Em meados dos anos 60, existiam poucas galerias de arte nos centros urbanos brasileiros. A Bienal de São Paulo estava amadurecendo como projeto e os leilões eram os eventos de peso que movimentavam o mercado de arte no país. Mudanças mais significativas só ganharam forma a partir das duas décadas seguintes, pois, além da consolidação de algumas iniciativas importantes, como a própria bienal, profissionais de outras áreas enxergaram a arte não só como paixão, mas também como investimento.
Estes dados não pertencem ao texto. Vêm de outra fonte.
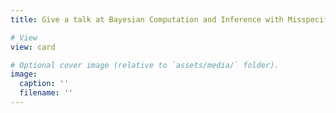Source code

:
 ```yaml
---
title: Give a talk at Bayesian Computation and Inference with Misspecified Models Satellite Workshop in [BayesComp 2025](https://bayescomp2025.sg/)

# View
view: card

# Optional cover image (relative to `assets/media/` folder).
image:
  caption: ''
  filename: ''
---
```


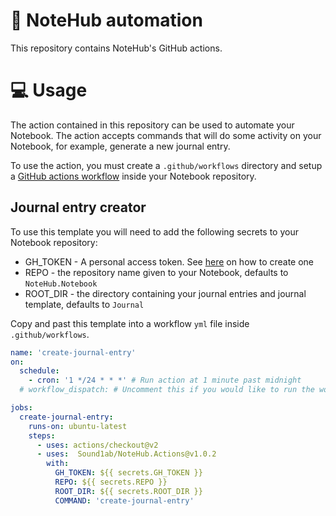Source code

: # 📓 NoteHub automation

This repository contains NoteHub's GitHub actions.

# 💻 Usage

The action contained in this repository can be used to automate your Notebook. The action accepts commands that will do some activity on your Notebook, for example, generate a new journal entry.

To use the action, you must create a `.github/workflows` directory and setup a [GitHub actions workflow](https://docs.github.com/en/free-pro-team@latest/actions/quickstart#creating-your-first-workflow) inside your Notebook repository.

## Journal entry creator

To use this template you will need to add the following secrets to your Notebook repository:

* GH_TOKEN - A personal access token. See [here](https://docs.github.com/en/free-pro-team@latest/github/authenticating-to-github/creating-a-personal-access-token) on how to create one
* REPO - the repository name given to your Notebook, defaults to `NoteHub.Notebook`
* ROOT_DIR - the directory containing your journal entries and journal template, defaults to `Journal`

Copy and past this template into a workflow `yml` file inside `.github/workflows`. 

```yaml
name: 'create-journal-entry'
on:
  schedule:
    - cron: '1 */24 * * *' # Run action at 1 minute past midnight
  # workflow_dispatch: # Uncomment this if you would like to run the workflow manually. Useful for testing

jobs:
  create-journal-entry:
    runs-on: ubuntu-latest
    steps:
      - uses: actions/checkout@v2
      - uses:  Sound1ab/NoteHub.Actions@v1.0.2
        with:
          GH_TOKEN: ${{ secrets.GH_TOKEN }}
          REPO: ${{ secrets.REPO }}
          ROOT_DIR: ${{ secrets.ROOT_DIR }}
          COMMAND: 'create-journal-entry'
```
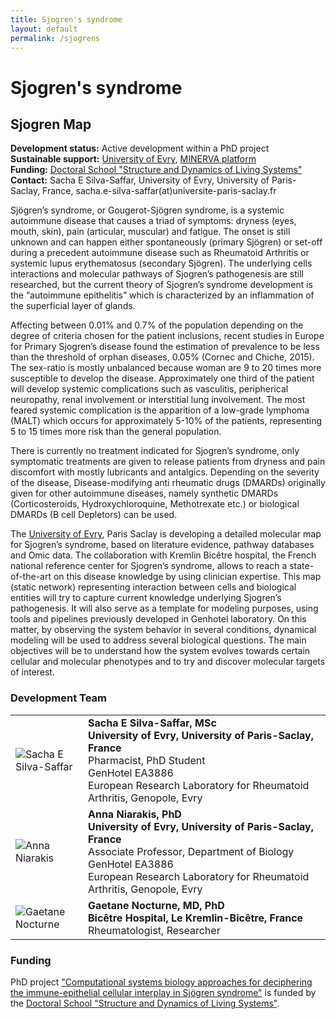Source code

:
 ```yaml
---
title: Sjogren's syndrome
layout: default
permalink: /sjogrens
---
```


# Sjogren's syndrome
## Sjogren Map

**Development status:** Active development within a PhD project  
**Sustainable support:** [University of Evry](http://www.univ-evry.fr/en/), [MINERVA platform](https://minerva.pages.uni.lu/)  
**Funding:** [Doctoral School "Structure and Dynamics of Living Systems"](https://theses.fr/188166580)  
**Contact:** Sacha E Silva-Saffar, University of Evry, University of Paris-Saclay, France, sacha.e-silva-saffar(at)universite-paris-saclay.fr  

Sjögren’s syndrome, or Gougerot-Sjögren syndrome, is a systemic autoimmune disease that causes a triad of symptoms: dryness (eyes, mouth, skin), pain (articular, muscular) and fatigue. The onset is still unknown and can happen either spontaneously (primary Sjögren) or set-off during a precedent autoimmune disease such as Rheumatoid Arthritis or systemic lupus erythematosus (secondary Sjögren). The underlying cells interactions and molecular pathways of Sjogren’s pathogenesis are still researched, but the current theory of Sjogren’s syndrome development is the “autoimmune epithelitis” which is characterized by an inflammation of the superficial layer of glands.

Affecting between 0.01% and 0.7% of the population depending on the degree of criteria chosen for the patient inclusions, recent studies in Europe for Primary Sjogren’s disease found the estimation of prevalence to be less than the threshold of orphan diseases, 0.05% (Cornec and Chiche, 2015). The sex-ratio is mostly unbalanced because woman are 9 to 20 times more susceptible to develop the disease. Approximately one third of the patient will develop systemic complications such as vasculitis, peripherical neuropathy, renal involvement or interstitial lung involvement. The most feared systemic complication is the apparition of a low-grade lymphoma (MALT) which occurs for approximately 5-10% of the patients, representing 5 to 15 times more risk than the general population. 

There is currently no treatment indicated for Sjogren’s syndrome, only symptomatic treatments are given to release patients from dryness and pain discomfort with mostly lubricants and antalgics. Depending on the severity of the disease, Disease-modifying anti rheumatic drugs (DMARDs) originally given for other autoimmune diseases, namely synthetic DMARDs (Corticosteroids, Hydroxychloroquine, Methotrexate etc.) or biological DMARDs (B cell Depletors) can be used.

The [University of Evry](http://www.univ-evry.fr/en/), Paris Saclay is developing a detailed molecular map for Sjogren’s syndrome, based on literature evidence, pathway databases and Omic data. The collaboration with Kremlin Bicêtre hospital, the French national reference center for Sjogren’s syndrome, allows to reach a state-of-the-art on this disease knowledge by using clinician expertise. This map (static network) representing interaction between cells and biological entities will try to capture current knowledge underlying Sjogren’s pathogenesis. It will also serve as a template for modeling purposes, using tools and pipelines previously developed in Genhotel laboratory. On this matter, by observing the system behavior in several conditions, dynamical modeling will be used to address several biological questions. The main objectives will be to understand how the system evolves towards certain cellular and molecular phenotypes and to try and discover molecular targets of interest.


### Development Team

<table>
<tr>
<td style="width: 100px;"><img src="../images/team/SachaESilvaSaffar.jpg" alt="Sacha E Silva-Saffar" /></td>
<td><strong>Sacha E Silva-Saffar, MSc</strong><br />
<strong>University of Evry, University of Paris-Saclay, France</strong><br />Pharmacist, PhD Student
<br />GenHotel EA3886
<br />European Research Laboratory for Rheumatoid Arthritis, Genopole, Evry</td>
</tr>
<tr>
<td><img src="../images/team/AnnaNiarakis.jpg" alt="Anna Niarakis" /></td>
<td><strong>Anna Niarakis, PhD</strong><br />
<strong>University of Evry, University of Paris-Saclay, France</strong><br />Associate Professor, Department of Biology
<br />GenHotel EA3886
<br />European Research Laboratory for Rheumatoid Arthritis, Genopole, Evry</td>
</tr>
<tr>
<td><img src="../images/team/GaetaneNocturne.jpg" alt="Gaetane Nocturne" /></td>
<td><strong>Gaetane Nocturne, MD, PhD</strong><br />
<strong> Bicêtre Hospital, Le Kremlin-Bicêtre, France</strong>
<br />Rheumatologist, Researcher</td>
</tr>
</table>


### Funding

PhD project ["Computational systems biology approaches for deciphering the immune-epithelial cellular interplay in Sjögren syndrome"](https://theses.fr/s348622) is funded by the [Doctoral School "Structure and Dynamics of Living Systems"](https://theses.fr/188166580).

<!--
<table>
<tr> 
<li>PhD project <a href=" https://theses.fr/s348622" target="_blank">"Computational systems biology approaches for deciphering the immune-epithelial cellular interplay in Sjögren syndrome" is funded by the Doctoral School "Structure and Dynamics of Living Systems"</a></li> 
</tr>
</table>
-->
Galeristas de destaque no período, Raquel Arnaud foi uma das principais responsáveis por contribuir para a profissionalização do mercado e a consistência da produção artística no Brasil. A sua trajetória como marchand, fomentadora de cultura e formadora de opiniões confunde-se com a história e com a evolução das artes visuais no país, o que a tornou referência para várias gerações de artistas e críticos.
Para registrar os principais acontecimentos dos seus 35 anos de carreira, foi lançado recentemente pela editora Cosacnaify, o livro Raquel Arnaud e o Olhar Contemporâneo, composto de uma entrevista cedida ao crítico Rodrigo Naves, texto de José Bento Ferreira e cronologia montada por Giovanna Milani.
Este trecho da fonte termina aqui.